Spanish government has accorded Morocco a loan amounting to 100 million euros (135 million U.S. dollars) on the construction of the Tanger Wind-Energy Park. The funding came from the Development Assistance Fund ( FAD). The loan, which is repayable within a period of 20 years, has an eight-year grace period and will attract an annual interest rate of 0.5 percent.
The Tanger Wind-Energy Park, with a production capacity of 140 MW, will comprise 165 aero generators capable of producing 526.5 Giga Watt Hour (GWH) annually. The park will help meet Morocco’s rising energy needs, which grow at a pace of about eight percent annually, and also help towards achieving Morocco’s goal of producing 1,000 MW of clean energy by 2012.
Background on the Sahara Wind Project
If we take the growing need for electricity worldwide, its environmental impact and the current energy trends in Europe, wind power which represents an inexpensive source of renewable energy, seems to provide one of the best alternatives to supply one the world’s largest electricity market. The development of wind power is a European success story, and its potential may be big enough to cover all of the continent’s electricity needs.
However, land based electricity production from wind is rather limited in Europe due to a relatively high population density and its corresponding intensive use of land . This leads to significant reductions of usable lands on which the wind resource can be exploited. In Germany for instance (one of the World’s leader in wind power), the wind energy potential is limited in comparison to the need of its large domestic power consumption, and would already imply the successive use of worse sites where annual wind productions are low, resulting into higher electricity costs. If the growth rates remained as high as they were a few years ago (they have since dropped significantly) most of the productive sites would have been already equipped. Such perspectives could leave a growing wind energy industry with a notable deadline that may prevent it from having any significant impact on a more sustainable European energy supply scheme.
While Germany and Denmark were pioneers, other European countries like Spain could be faced with the same difficulties. Thus, and in order to sustain the future of a promising energy technology, other alternatives are currently being sought such as to utilize offshore wind potentials. In Europe however, there are large industrial regions, if not entire countries, with high energy consumptions that don’t even dispose of an access to the sea.
It is therefore conceivable that some countries would consider importing significant amounts of low-cost wind generated power from other windy regions. There are huge areas with excellent wind conditions around Europe where population densities are one hundredths that of Europe, and where the same can be said about electricity needs.

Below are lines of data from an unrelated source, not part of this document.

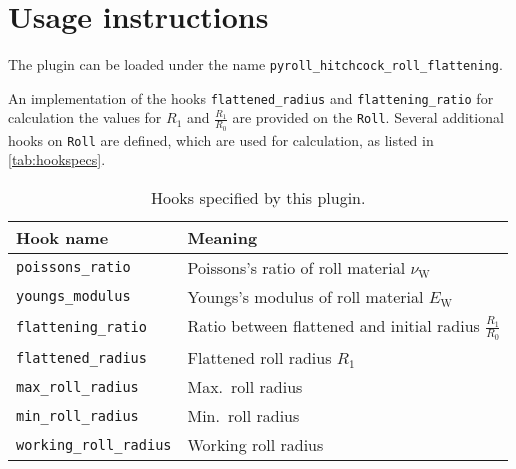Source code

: \documentclass[11pt]{PyRollDocs}
\begin{document}
    \section{Usage instructions}\label{sec:usage-instructions}

    The plugin can be loaded under the name \texttt{pyroll\_hitchcock\_roll\_flattening}.

    An implementation of the hooks \lstinline{flattened_radius} and \lstinline{flattening_ratio}
    for calculation the values for $R_1$ and $\frac{R_1}{R_0}$ are provided on the \lstinline{Roll}.
    Several additional hooks on \lstinline{Roll} are defined, which are used for calculation, as listed in \autoref{tab:hookspecs}.

    \begin{table}
        \centering
        \caption{Hooks specified by this plugin.}
        \label{tab:hookspecs}
        \begin{tabular}{ll}
            \toprule
            Hook name                      & Meaning                                                      \\
            \midrule
            \texttt{poissons\_ratio}       & Poissons's ratio of roll material $\nu_\mathrm{W}$           \\
            \texttt{youngs\_modulus}       & Youngs's modulus of roll material $E_\mathrm{W}$             \\
            \texttt{flattening\_ratio}     & Ratio between flattened and initial radius $\frac{R_1}{R_0}$ \\
            \texttt{flattened\_radius}     & Flattened roll radius $R_1$                                  \\
            \texttt{max\_roll\_radius}     & Max.~roll radius                                             \\
            \texttt{min\_roll\_radius}     & Min.~roll radius                                             \\
            \texttt{working\_roll\_radius} & Working roll radius                                          \\
            \bottomrule
        \end{tabular}
    \end{table}

    \printbibliography
\end{document}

The Saharan coast from Morocco to Senegal represents the most extensive, windiest and least populated region worldwide that is reached by the European electricity grid. An expected yearly production of more than 4500 Full Load Hours can be derived at some sites, where recent wind measurements were made.
The size of the wind catchments area is huge as the sole coastline, just to mention, spreads for over 2000 Km (1250 miles)

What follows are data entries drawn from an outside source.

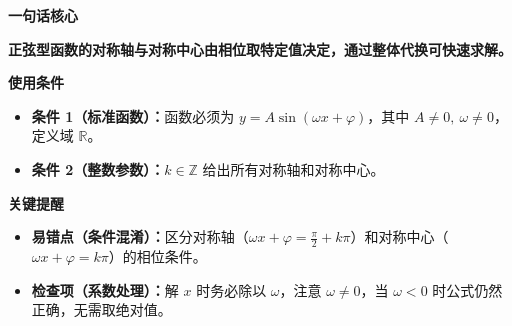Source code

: \begin{summarybox}
	\textbf{\textcolor{CSummary}{一句话核心}}

	\textbf{正弦型函数的对称轴与对称中心由相位取特定值决定，通过整体代换可快速求解。}

	\medskip
	\textbf{\textcolor{CSummary}{使用条件}}
	\begin{itemize}[leftmargin=*, itemsep=0.5em, topsep=0.4em]
		\item \textbf{条件 1（标准函数）：}函数必须为 $y = A\sin(\omega x+\varphi)$，其中 $A\neq 0,\ \omega\neq 0$，定义域 $\mathbb{R}$。
		\item \textbf{条件 2（整数参数）：}$k\in\mathbb{Z}$ 给出所有对称轴和对称中心。
	\end{itemize}

	\medskip
	\textbf{\textcolor{CSummary}{关键提醒}}
	\begin{itemize}[leftmargin=*, itemsep=0.5em, topsep=0.4em]
		\item \textbf{易错点（条件混淆）：}区分对称轴（$\omega x+\varphi = \frac{\pi}{2}+k\pi$）和对称中心（$\omega x+\varphi = k\pi$）的相位条件。
		\item \textbf{检查项（系数处理）：}解 $x$ 时务必除以 $\omega$，注意 $\omega\neq 0$，当 $\omega<0$ 时公式仍然正确，无需取绝对值。
	\end{itemize}
\end{summarybox}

Considerable amounts of wind generated electricity could be transferred using optimized grid infrastructures. In order to avoid unacceptably high losses, High Voltage DC techniques could be engaged as for large capacities exceeding 5 GW, existing technologies can limit transfer losses at full load, to less then 10% over 3000 Km (1800 miles). This distance is long enough to deliver wind generated electricity from the Saharan plateaus of Tarfaya to Germany.
The existing Euro-Mediterranean economic framework is likely to enable this vast wind energy source to become one of the main economic drivers of a sustainable development for the entire region. Taking advantage of the relative proximity of both continents to tap into a widely available clean and renewable power source serves two complementary objectives, namely to satisfy growing European energy needs while strengthening North Africa’s integrated industrial, social and economic take-off.

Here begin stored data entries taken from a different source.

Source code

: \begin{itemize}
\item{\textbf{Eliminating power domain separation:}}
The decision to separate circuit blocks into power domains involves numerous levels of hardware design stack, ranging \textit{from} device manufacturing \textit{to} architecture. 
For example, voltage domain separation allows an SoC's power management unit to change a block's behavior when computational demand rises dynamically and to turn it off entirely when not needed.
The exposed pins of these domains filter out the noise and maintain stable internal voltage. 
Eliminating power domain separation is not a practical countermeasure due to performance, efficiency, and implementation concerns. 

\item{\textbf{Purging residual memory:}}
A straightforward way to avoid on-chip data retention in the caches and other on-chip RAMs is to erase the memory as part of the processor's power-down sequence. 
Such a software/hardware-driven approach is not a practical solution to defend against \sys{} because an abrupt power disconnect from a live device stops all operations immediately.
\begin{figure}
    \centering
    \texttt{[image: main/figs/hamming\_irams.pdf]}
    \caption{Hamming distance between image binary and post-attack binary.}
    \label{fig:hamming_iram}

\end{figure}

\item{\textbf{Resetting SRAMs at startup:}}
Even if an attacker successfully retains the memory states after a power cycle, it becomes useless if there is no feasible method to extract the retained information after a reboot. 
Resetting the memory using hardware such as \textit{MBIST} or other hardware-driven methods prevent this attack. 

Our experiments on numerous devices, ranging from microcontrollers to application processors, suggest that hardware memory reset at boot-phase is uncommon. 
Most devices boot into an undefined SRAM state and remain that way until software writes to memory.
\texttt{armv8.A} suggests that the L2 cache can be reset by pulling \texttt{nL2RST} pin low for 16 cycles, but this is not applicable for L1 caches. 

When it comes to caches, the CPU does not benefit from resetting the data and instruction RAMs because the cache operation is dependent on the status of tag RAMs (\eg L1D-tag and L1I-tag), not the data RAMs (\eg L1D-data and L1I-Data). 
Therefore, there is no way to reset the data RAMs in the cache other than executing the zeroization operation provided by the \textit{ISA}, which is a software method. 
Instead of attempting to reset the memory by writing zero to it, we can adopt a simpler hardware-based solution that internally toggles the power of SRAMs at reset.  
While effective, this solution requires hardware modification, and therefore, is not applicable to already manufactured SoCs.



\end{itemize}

The North Atlantic Trade Winds
In the equator large hot air masses rise to the upper layers of the atmosphere and move towards the Poles (Earth’s higher latitudes) where the temperatures are colder. In the Northern Hemisphere, at around 30° latitude because of the rotation of the Earth (the Coriolis force), these air masses are deviated clockwise and begin sinking down creating a high pressure area (called Anticyclone) over the North Atlantic Ocean.
Hence, winds generated over the equator revolve clockwise around the North Atlantic Ocean’s high pressure area. Since they are largely driven by the globe’s temperature differences which translate into atmospheric pressure differences, these winds are considered global winds.
The "trade winds" as they are being called are not influenced by any topography nor surfaces on the earth. They result from the combined influence of the rotation of the earth and its temperature differences which are due to Solar radiation incidence angles that cannot be the same on the earth’s equator versus its poles. It may be relevant to mention that these Astrophysical planetary fundamentals cannot change, regardless of any climate change considerations, so long that the earth is round, that it is spinning and that the sun exists.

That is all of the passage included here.